TRY IT - Everything from the line with "Semantic drift occurs" to the final line of the records should be reproduced word for word, with both of those lines kept.

DATA FOR PROCESSING -
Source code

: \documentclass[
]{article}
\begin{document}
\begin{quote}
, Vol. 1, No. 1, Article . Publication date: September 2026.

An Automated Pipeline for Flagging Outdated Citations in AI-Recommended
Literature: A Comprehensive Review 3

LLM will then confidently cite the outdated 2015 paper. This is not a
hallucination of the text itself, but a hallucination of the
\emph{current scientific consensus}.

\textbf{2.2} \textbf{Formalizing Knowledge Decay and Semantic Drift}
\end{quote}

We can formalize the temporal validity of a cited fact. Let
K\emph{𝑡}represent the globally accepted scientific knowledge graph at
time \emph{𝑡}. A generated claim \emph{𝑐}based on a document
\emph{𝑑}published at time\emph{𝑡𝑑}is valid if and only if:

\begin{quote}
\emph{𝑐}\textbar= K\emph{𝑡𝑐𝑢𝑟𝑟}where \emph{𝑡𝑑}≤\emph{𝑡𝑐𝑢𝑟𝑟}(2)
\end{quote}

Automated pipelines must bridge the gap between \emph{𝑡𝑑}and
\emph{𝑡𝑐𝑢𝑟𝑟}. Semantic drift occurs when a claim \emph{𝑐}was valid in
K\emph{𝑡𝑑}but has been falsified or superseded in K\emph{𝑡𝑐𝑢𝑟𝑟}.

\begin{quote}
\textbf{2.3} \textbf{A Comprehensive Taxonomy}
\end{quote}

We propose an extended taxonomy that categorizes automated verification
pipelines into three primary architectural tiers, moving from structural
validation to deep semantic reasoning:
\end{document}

EXERCISE RESPONSE -
\emph{𝑡𝑐𝑢𝑟𝑟}. Semantic drift occurs when a claim \emph{𝑐}was valid in
K\emph{𝑡𝑑}but has been falsified or superseded in K\emph{𝑡𝑐𝑢𝑟𝑟}.

\begin{quote}
\textbf{2.3} \textbf{A Comprehensive Taxonomy}
\end{quote}

We propose an extended taxonomy that categorizes automated verification
pipelines into three primary architectural tiers, moving from structural
validation to deep semantic reasoning:
\end{document}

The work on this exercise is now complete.